GenerationofSwine
5
|
Apr 20, 2025
Well, it's not woke, so it gets points for not screaming POLITICS! POLITICS! POLITICS! at you at the top of it's lungs. And honestly, that's enough of a novelty to make it passable. It's so rare these days that when you see a movie that's not about pushing a political message, you sort of like it out of principal. None of the characters are race-swapped, and the audience is so used to seeing period films set in Europe's past with openly Gay characters and Black leads for established white characters, that seeing people who look like they fit the demographics for the location and time the film was set in is... refreshing.
It's just made to entertain, it tries to keep true, visually, character-wise, to what the source material said, and we need more of that. We want more of that.
But then, it's not exactly good either. The pacing is off, I mean it's really off. It seems to all come too fast to really set in as a story. It needs to take it's time a bit more. It needs to let the setting and characters settle more... but unfortunately it doesn't. It just moves from one beat to the next at lightening speed and, honestly, that sort of kills it on a story perspective. The plot suffered from it too, the fast pace took away from the establishment, so even the Velma information dumps didn't have time to settle.
I have to give a shout out to Lily-Rose Depp, she did try and sell the character. She was actually better than Willem Dafoe, who needs a Razzy for this. His performance was a little too silly for a horror movie. It was like he was intent not to play it straight and over-acted a bit too much, so much it wouldn't have even played on the stage. Bill Skarsgård wasn't bad, but again, a little over the top.
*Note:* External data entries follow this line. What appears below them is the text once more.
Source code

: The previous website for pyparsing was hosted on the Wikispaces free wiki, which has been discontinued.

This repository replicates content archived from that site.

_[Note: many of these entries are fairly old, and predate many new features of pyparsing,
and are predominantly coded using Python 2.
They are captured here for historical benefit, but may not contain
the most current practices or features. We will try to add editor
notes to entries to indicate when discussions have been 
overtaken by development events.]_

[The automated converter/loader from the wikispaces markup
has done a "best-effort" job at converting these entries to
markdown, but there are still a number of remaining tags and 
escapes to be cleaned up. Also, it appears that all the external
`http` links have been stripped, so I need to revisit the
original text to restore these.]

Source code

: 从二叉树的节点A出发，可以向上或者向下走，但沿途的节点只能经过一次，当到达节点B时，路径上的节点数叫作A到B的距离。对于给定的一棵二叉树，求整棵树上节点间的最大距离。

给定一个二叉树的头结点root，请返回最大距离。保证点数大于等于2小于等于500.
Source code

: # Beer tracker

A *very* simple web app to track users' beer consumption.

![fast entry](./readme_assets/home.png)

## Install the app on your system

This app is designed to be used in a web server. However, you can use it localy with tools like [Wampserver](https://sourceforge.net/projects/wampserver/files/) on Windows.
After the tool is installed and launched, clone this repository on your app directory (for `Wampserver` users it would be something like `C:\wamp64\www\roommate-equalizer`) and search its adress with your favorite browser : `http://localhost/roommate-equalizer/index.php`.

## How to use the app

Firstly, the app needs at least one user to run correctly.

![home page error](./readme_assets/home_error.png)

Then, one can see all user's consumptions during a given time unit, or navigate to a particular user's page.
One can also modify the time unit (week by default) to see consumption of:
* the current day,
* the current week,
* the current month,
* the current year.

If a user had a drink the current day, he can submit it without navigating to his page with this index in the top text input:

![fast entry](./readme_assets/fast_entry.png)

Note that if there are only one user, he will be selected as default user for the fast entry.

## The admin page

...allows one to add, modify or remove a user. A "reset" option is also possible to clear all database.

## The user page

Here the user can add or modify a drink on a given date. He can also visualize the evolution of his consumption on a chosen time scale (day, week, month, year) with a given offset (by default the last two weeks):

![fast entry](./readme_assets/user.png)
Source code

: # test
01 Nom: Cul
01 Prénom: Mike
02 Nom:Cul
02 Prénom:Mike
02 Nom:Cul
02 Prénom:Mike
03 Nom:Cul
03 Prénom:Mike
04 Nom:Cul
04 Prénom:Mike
Let's face it, in the 70s, 80s, 90s, 00s this would have been considered bad. The ratings would have been lower, but it's the 2020s, and the fact that it was just made to tell a story, just made to entertain, made with no lectures, no politics, that redeems it, that sets it apart. People like it more because it left out the crap that they are tired of having rubbed in their faces every day. Ultimately, though, there are better movies, better vampire movies, and this one only feels good because, unlike "The Last Voyage of the Demeter," they made a vampire move set in the 19th Century, without adding and overwhelming injection of modern day politics.